May 20, 1997|By NEW YORK TIMES NEWS SERVICE
HOUSTON -- As Atlantis' astronauts sailed past the halfway point of their visit to Russia's space station yesterday, ground control teams considered a request from Mir's cosmonauts to dispose of potentially contaminated water and other refuse that have accumulated aboard the 11-year-old outpost.
The surprise request was perhaps one of the least glamorous examples of how the Russians, with their orbital space station, and the United States, with its space shuttle, are learning to work together.
"You need to periodically clean up," said James Van Laak, the National Aeronautics and Space Administration's deputy manager of Russian space flight programs. "When the shuttle shows up, it's an excuse to have a garage sale and get rid of all the stuff."
Mir has grown to the size of six or seven mobile homes, but its three- to six-person crews have no regular trash pickup.

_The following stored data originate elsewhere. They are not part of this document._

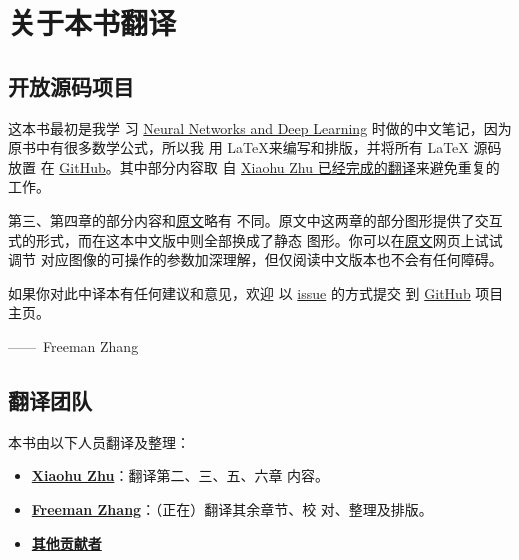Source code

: 
\chapter{关于本书翻译}
\label{ch:TranslationTeam}

\section*{开放源码项目}

这本书最初是我学
习 \href{http://neuralnetworksanddeeplearning.com/index.html}{Neural Networks
  and Deep Learning} 时做的中文笔记，因为原书中有很多数学公式，所以我
用 \LaTeX{}来编写和排版，并将所有 \LaTeX{} 源码放置
在 \href{https://github.com/zhanggyb/nndl}{GitHub}。其中部分内容取
自
\href{https://github.com/tigerneil/neural-networks-and-deep-learning-zh-cn}{Xiaohu
  Zhu 已经完成的翻译}来避免重复的工作。

第三、第四章的部分内容和\href{http://neuralnetworksanddeeplearning.com}{原文}略有
不同。原文中这两章的部分图形提供了交互式的形式，而在这本中文版中则全部换成了静态
图形。你可以在\href{http://neuralnetworksanddeeplearning.com}{原文}网页上试试调节
对应图像的可操作的参数加深理解，但仅阅读中文版本也不会有任何障碍。

如果你对此中译本有任何建议和意见，欢迎
以 \href{https://github.com/zhanggyb/nndl/issues}{issue} 的方式提交
到 \href{https://github.com/zhanggyb/nndl}{GitHub} 项目主页。

\begin{flushright}
  ——~Freeman Zhang
\end{flushright}

\section*{翻译团队}
\label{sec:TranslationTeam}

本书由以下人员翻译及整理：

\begin{itemize}
\item \textbf{\href{mailto:xhzhu.nju@gmail}{Xiaohu Zhu}}：翻译第二、三、五、六章
  内容。
\item \textbf{\href{mailto:zhanggyb@gmail.com}{Freeman Zhang}}：（正在）翻译其余章节、校
  对、整理及排版。
\item \textbf{\href{https://github.com/zhanggyb/nndl/graphs/contributors}{其他贡献者}}
\end{itemize}
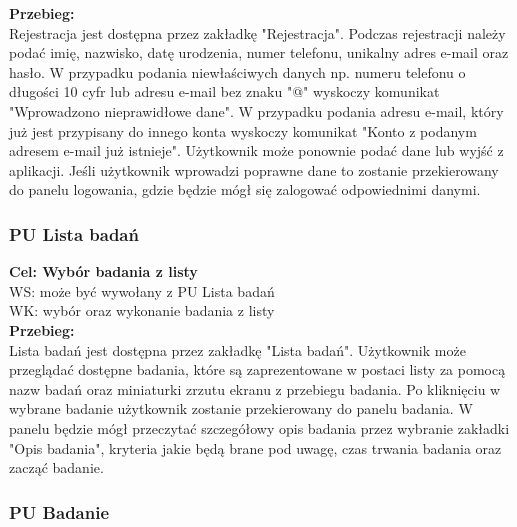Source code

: \documentclass[12pt, letterpaper]{article}
\begin{document}
		\textbf{Przebieg:}\\
		Rejestracja jest dostępna przez zakładkę "Rejestracja". Podczas rejestracji należy podać imię, nazwisko, datę urodzenia, numer telefonu, unikalny adres e-mail oraz hasło. W przypadku podania niewłaściwych danych np. numeru telefonu o długości 10 cyfr lub adresu e-mail bez znaku "@" wyskoczy komunikat "Wprowadzono nieprawidłowe dane". W przypadku podania adresu e-mail, który już jest przypisany do innego konta wyskoczy komunikat "Konto z podanym adresem e-mail już istnieje". Użytkownik może ponownie podać dane lub wyjść z aplikacji. Jeśli użytkownik wprowadzi poprawne dane to zostanie przekierowany do panelu logowania, gdzie będzie mógł się zalogować odpowiednimi danymi. \\
		
		
		\subsubsection{PU Lista badań}
		
		\quad
		
		\textbf{Cel: Wybór badania z listy}\\
		
		WS: może być wywołany z PU Lista badań\\
		
		WK: wybór oraz wykonanie badania z listy\\
		
		\textbf{Przebieg:}\\
		Lista badań jest dostępna przez zakładkę "Lista badań". Użytkownik może przeglądać dostępne badania, które są zaprezentowane w postaci listy za pomocą nazw badań oraz miniaturki zrzutu ekranu z przebiegu badania. Po kliknięciu w wybrane badanie użytkownik zostanie przekierowany do panelu badania. W panelu będzie mógł przeczytać szczegółowy opis badania przez wybranie zakładki "Opis badania", kryteria jakie będą brane pod uwagę, czas trwania badania oraz zacząć badanie. \\
		
		
		\subsubsection{PU Badanie}
		
\end{document}
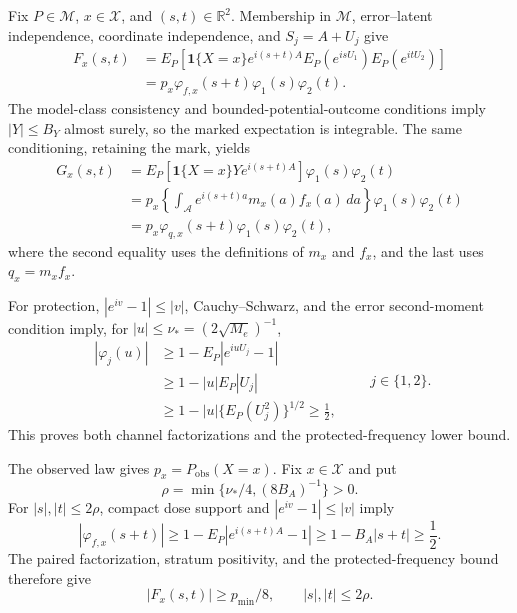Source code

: Fix \(P\in\mathcal M\), \(x\in\mathcal X\), and \((s,t)\in\mathbb R^2\).  Membership in \(\mathcal M\), error--latent independence, coordinate independence, and \(S_j=A+U_j\) give
\[
\begin{aligned}
F_x(s,t)
&=E_P\!\left[\mathbf 1\{X=x\}e^{i(s+t)A}
 E_P(e^{isU_1})E_P(e^{itU_2})\right]\\
&=p_x\varphi_{f,x}(s+t)\varphi_1(s)\varphi_2(t).
\end{aligned}
\]
The model-class consistency and bounded-potential-outcome conditions imply \(|Y|\le B_Y\) almost surely, so the marked expectation is integrable.  The same conditioning, retaining the mark, yields
\[
\begin{aligned}
G_x(s,t)
&=E_P\!\left[\mathbf 1\{X=x\}Y e^{i(s+t)A}\right]
  \varphi_1(s)\varphi_2(t)\\
&=p_x\left\{\int_{\mathcal A}e^{i(s+t)a}m_x(a)f_x(a)\,da\right\}
  \varphi_1(s)\varphi_2(t)\\
&=p_x\varphi_{q,x}(s+t)\varphi_1(s)\varphi_2(t),
\end{aligned}
\]
where the second equality uses the definitions of \(m_x\) and \(f_x\), and the last uses \(q_x=m_xf_x\).

For protection, \(|e^{iv}-1|\le |v|\), Cauchy--Schwarz, and the error second-moment condition imply, for \(|u|\le\nu_*=(2\sqrt{M_e})^{-1}\),
\[
\begin{aligned}
|\varphi_j(u)|
&\ge 1-E_P|e^{iuU_j}-1|\\
&\ge 1-|u|E_P|U_j|\\
&\ge 1-|u|\{E_P(U_j^2)\}^{1/2}
\ge \frac12,
\end{aligned}
\qquad j\in\{1,2\}.
\]
This proves both channel factorizations and the protected-frequency lower bound.

The observed law gives \(p_x=P_{\mathrm{obs}}(X=x)\).  Fix \(x\in\mathcal X\) and put
\[
\rho=\min\{\nu_*/4,(8B_A)^{-1}\}>0.
\]
For \(|s|,|t|\le2\rho\), compact dose support and \(|e^{iv}-1|\le |v|\) imply
\[
|\varphi_{f,x}(s+t)|
\ge 1-E_P|e^{i(s+t)A}-1|
\ge 1-B_A|s+t|\ge\frac12.
\]
The paired factorization, stratum positivity, and the protected-frequency bound therefore give
\[
|F_x(s,t)|\ge p_{\min}/8,
\qquad |s|,|t|\le2\rho. \tag{1}
\]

Atlantis lifted off Thursday with nearly two tons of food, water, clothing, spare parts and research gear for the Russian station.
The shuttle crew plans to return to Earth with more than a ton of station equipment that has outlived its usefulness, including a damaged oxygen generator that triggered a flash fire on Feb. 23, several dozen empty food containers, two broken radio transmitters and even a small acoustic guitar.
Those items had been scheduled for transport before the shuttle launched. The requests for water disposal and to carry off some foam packing material were not.
The water, about 70 gallons, could be jettisoned from Atlantis through a special port, just as the shuttle's wastewater is.
However, Lee Briscoe, NASA's director of mission operations, said engineers want to make sure that possible traces of soot and ethylene glycol in the water would not damage the shuttle.
The shuttle crew is to conclude its five days of docked activities with Mir late tomorrow. The nine-day flight is slated to end early Saturday with a landing at Kennedy Space Center in Florida.